There is a very general statement that can be made (in my notation, over-dots denote derivatives of subsets):
Proposition. Let $(X, \mathscr{T})$ be a $T_1$-space. Then for any $M \subseteq X$ one has the relation $\ddot{M} \subseteq \dot{M}$.
Proof: Consider $x \in \ddot{M}$ and let $U \in \mathscr{T}$ be an arbitrary open neighbourhood of $x$ (so that $x \in U$); by definition, we must have that the following intersection is nonempty
$$(U \setminus \{x\}) \cap \dot{M} \neq \varnothing$$
so then there exists $y \in (U \setminus \{x\}) \cap \dot{M}$; we have thus that $y$ is an accumulation point for $M$. As our space is $T_1$, the singleton $\{x\}$ is closed and therefore the set-theoretic difference $V=U \setminus \{x\}$ is open (as the difference between an open subset and a closed one); hence, $V$ is an open neighbourhood of $y$ and again by definition of accumulation points we must have that
$$(V \setminus \{y\}) \cap M \neq \varnothing$$
which entails
$$(U \setminus \{x\}) \cap M \neq \varnothing$$
From the arbitrariness of $U$ we conclude that $x$ is an accumulation point for $M$ as well, and thus that $\ddot{M} \subseteq \dot{M}$. $\Box$
From this one immediately obtains the following:
Corollary: in a $T_1$ space any derivative is a closed subset.
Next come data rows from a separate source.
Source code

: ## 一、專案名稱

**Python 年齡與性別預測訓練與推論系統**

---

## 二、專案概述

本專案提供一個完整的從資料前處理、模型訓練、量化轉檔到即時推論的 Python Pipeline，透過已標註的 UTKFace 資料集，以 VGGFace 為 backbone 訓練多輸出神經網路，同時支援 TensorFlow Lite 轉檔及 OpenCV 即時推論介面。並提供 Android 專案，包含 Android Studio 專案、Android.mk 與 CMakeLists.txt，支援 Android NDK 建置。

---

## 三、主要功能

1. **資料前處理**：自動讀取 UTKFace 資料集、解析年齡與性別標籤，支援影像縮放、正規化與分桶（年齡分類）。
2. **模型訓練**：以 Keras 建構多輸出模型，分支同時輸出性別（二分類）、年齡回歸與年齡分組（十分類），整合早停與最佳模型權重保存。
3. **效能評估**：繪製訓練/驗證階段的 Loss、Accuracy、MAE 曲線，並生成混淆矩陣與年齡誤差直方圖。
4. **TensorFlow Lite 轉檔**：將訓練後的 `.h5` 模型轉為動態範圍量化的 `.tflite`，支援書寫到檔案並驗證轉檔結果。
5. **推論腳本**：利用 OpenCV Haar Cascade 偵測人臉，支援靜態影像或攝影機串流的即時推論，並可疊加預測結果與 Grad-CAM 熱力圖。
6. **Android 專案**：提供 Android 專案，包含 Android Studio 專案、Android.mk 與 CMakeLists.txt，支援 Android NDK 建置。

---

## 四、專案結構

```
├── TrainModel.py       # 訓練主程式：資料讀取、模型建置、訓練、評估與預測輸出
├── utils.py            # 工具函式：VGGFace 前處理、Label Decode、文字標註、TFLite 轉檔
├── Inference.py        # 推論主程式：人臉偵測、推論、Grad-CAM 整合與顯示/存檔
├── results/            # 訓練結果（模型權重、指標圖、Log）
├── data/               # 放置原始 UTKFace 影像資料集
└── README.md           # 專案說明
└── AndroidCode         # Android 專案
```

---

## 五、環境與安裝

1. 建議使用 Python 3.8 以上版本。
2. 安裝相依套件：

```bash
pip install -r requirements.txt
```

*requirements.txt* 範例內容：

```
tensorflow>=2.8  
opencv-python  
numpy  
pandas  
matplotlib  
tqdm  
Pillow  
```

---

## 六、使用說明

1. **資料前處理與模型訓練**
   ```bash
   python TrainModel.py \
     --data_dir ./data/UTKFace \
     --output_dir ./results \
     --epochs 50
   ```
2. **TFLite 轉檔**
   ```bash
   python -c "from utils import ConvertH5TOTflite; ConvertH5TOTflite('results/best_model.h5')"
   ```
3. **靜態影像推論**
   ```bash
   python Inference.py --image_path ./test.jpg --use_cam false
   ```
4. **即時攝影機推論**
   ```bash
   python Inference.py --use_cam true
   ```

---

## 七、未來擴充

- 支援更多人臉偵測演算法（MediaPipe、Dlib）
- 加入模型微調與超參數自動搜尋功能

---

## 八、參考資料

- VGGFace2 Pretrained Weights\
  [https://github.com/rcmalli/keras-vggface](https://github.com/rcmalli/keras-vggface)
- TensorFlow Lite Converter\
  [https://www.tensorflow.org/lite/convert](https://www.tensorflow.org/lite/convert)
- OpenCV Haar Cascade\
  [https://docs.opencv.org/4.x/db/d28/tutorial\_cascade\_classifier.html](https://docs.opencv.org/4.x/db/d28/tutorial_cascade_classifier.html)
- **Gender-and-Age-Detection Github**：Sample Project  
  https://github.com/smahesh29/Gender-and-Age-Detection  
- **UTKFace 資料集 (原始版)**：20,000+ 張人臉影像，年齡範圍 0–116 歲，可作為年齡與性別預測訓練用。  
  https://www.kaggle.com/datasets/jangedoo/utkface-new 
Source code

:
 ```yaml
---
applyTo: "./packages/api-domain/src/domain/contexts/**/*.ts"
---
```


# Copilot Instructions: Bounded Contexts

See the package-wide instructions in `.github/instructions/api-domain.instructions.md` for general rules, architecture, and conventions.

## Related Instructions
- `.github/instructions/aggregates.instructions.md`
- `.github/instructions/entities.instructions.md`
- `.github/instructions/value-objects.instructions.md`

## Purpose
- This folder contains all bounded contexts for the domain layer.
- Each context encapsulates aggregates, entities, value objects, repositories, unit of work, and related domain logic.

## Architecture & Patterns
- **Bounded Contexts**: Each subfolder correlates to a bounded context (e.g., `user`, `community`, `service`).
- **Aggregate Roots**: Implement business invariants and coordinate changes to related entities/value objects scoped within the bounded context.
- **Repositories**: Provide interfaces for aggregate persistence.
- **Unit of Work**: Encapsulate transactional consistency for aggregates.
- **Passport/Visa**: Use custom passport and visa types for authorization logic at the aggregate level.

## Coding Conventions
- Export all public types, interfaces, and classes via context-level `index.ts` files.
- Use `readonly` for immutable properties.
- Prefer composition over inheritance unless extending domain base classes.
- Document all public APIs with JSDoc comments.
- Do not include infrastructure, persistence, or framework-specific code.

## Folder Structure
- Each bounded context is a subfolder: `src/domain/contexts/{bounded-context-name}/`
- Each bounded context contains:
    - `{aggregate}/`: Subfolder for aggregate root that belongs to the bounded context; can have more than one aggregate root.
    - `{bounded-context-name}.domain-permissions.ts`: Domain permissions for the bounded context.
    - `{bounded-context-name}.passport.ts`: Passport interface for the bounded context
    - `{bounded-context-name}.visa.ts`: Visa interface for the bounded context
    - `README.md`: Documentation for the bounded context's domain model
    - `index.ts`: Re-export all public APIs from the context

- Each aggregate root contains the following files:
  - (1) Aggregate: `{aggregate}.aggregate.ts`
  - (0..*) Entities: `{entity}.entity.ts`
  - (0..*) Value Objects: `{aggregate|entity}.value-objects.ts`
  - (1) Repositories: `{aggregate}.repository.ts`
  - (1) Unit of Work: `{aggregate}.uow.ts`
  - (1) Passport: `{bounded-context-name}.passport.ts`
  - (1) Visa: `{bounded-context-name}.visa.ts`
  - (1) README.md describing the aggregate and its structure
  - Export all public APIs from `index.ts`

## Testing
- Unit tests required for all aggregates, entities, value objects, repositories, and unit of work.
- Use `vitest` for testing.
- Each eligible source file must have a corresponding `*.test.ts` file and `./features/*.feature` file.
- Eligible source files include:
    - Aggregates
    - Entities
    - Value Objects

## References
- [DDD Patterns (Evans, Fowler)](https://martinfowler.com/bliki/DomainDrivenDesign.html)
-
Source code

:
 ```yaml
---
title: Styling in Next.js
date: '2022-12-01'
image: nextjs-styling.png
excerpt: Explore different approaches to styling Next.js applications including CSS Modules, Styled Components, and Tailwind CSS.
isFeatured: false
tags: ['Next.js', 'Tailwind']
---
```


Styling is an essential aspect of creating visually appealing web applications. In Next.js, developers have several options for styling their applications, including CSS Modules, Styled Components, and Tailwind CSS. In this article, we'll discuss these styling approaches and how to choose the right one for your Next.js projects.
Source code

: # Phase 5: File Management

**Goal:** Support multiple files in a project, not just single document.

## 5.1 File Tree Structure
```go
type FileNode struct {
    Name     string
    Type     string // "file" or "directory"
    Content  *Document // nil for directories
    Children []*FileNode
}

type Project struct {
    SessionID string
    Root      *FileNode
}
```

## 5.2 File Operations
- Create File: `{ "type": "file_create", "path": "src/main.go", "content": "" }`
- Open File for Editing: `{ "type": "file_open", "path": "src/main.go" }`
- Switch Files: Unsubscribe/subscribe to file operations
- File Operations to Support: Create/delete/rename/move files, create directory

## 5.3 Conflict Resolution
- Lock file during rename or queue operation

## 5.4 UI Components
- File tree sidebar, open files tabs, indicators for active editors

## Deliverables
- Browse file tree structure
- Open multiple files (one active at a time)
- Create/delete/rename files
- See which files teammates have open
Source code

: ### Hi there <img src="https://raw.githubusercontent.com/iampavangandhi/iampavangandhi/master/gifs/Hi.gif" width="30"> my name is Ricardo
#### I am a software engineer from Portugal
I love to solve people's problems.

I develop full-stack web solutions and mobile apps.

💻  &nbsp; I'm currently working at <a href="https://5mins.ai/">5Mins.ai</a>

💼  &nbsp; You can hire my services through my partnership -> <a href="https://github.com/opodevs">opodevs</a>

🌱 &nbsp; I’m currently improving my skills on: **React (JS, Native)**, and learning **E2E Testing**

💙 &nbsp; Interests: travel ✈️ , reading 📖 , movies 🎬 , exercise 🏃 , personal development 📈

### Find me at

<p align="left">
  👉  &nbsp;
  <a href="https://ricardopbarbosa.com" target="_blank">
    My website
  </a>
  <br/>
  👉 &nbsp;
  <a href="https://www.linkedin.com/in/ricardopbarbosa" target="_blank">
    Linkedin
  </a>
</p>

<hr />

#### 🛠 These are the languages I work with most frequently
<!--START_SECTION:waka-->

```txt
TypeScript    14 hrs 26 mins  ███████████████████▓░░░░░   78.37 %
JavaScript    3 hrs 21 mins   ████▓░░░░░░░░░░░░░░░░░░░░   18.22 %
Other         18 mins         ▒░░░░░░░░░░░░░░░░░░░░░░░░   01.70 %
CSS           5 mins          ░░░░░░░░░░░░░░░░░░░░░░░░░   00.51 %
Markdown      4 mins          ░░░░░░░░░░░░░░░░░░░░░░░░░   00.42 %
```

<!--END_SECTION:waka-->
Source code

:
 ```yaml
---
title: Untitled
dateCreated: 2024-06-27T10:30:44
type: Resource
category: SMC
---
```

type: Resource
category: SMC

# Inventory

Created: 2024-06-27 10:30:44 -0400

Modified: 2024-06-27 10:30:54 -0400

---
Proof: keeping the notations from the previous paragraph, let us recall that $\overline{T}=T \cup \dot{T}$ for any subset $T \subseteq X$. In particular, we will have $\overline{\dot{M}}=\dot{M} \cup \ddot{M}=\dot{M}$, by virtue of the proposition above, which tells us that the derivative of $M$ is indeed closed. $\Box$
Metric spaces are Hausdorff spaces, which is a stronger separation property than $T_1$ so the above applies to them in particular.
As an additional remark, it can be shown that
Proposition: Let $(X, \mathscr{T})$ be an arbitrary topological space and $F \subseteq X$ a closed subset. Then the derivative $\dot{F}$ is also closed (in other words, derivatives of closed subsets remain closed, without any hypothesis on the ambient space).